Le deuxième constat est que cela dénote une méconnaissance profondes des
forces sous-jacentes de l’investissement, et donc de la croissance. Pour une
entreprises, les trois leviers du financement de l’investissement sont l’autofinancement
(=les bénéfices réinvestis), la dette, et l’augmentation du capital. Or une
mesure telle que la taxation des dividendes encourage effectivement l’autofinancement,
mais elle décourage la base d’investisseurs potentiels qu’une politique de
dividendes intelligente est censée fidéliser. En effet, une politique de dividendes
sert à maintenir l’attractivité d’une entreprise vis-à-vis des investisseurs et
permet ainsi, le jour où de nouveaux investissements considérables sont à
entreprendre et nécessitent une augmentation de capital (=émission de nouvelles
actions), de disposer d’une base d’investisseurs enclins à investir.
Le troisième constat est que cela traduit une inculture totale en matière
de finance, étant donné que ce ne sont pas les dividendes qui dissuadent les
entreprises d’investir ! Une entreprise investit dans un projet lorsqu’elle
est convaincue que ce projet est créateur de valeur.
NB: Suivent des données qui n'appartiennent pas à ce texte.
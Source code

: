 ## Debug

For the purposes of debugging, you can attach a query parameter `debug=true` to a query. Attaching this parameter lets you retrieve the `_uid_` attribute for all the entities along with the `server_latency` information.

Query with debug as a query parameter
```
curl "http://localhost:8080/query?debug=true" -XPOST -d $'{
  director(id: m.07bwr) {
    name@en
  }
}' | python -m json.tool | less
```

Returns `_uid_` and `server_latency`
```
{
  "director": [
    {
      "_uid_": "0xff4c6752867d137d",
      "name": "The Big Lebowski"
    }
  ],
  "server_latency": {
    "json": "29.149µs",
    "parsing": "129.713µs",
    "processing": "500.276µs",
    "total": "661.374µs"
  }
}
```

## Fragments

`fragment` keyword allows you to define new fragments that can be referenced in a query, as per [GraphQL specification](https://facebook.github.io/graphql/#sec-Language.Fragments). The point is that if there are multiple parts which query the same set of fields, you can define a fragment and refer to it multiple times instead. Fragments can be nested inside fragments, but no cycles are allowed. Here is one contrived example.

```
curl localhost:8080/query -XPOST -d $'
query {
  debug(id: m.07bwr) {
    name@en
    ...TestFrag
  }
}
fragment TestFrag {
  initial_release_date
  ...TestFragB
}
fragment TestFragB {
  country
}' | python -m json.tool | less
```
Un tel projet, s’il est
bien exécuté, fera augmenter le cours de l’action. Le détenteur d’actions peut
très bien s’en accommoder car ce qu’il n’a pas eu en dividende a été gagné en
augmentation du cours de l’action. Ainsi un investisseur, au sens général, a globalement
intérêt qu’une entreprise investisse dans tous les projets à partir du moment
où ils sont créateurs de valeur. Or la réussite des projets d’investissements,
de même que la disponibilité du financement pour les entreprises dépend avant
tout de la conjoncture économique. Pour faire simple, en période de récession,
les projets attractifs sont plus rares qu’en période de prospérité. Et si une
entreprises n’a pas à disposition de projets créateurs de valeur, elle continue
à fidéliser ses actionnaires par des dividendes afin de pouvoir faire appel à
eux le jour où il sera à nouveau bénéfique d’investir et que l’autofinancement
ne suffira pas.
Le quatrième constat, c’est que cela démontre un mépris de l’investissement
financier, qui reste, qu’on le veuille ou non, le driver de l’investissement productif. Or, si le gouvernement qui a
institué le « redressement productif » en tant que l’une de ses
missions principales compte relancer l’investissement « physique » des
entreprises en décourageant l’investissement en « capital » de la
part des investisseurs privés, il se dirige vers de très graves désillusions.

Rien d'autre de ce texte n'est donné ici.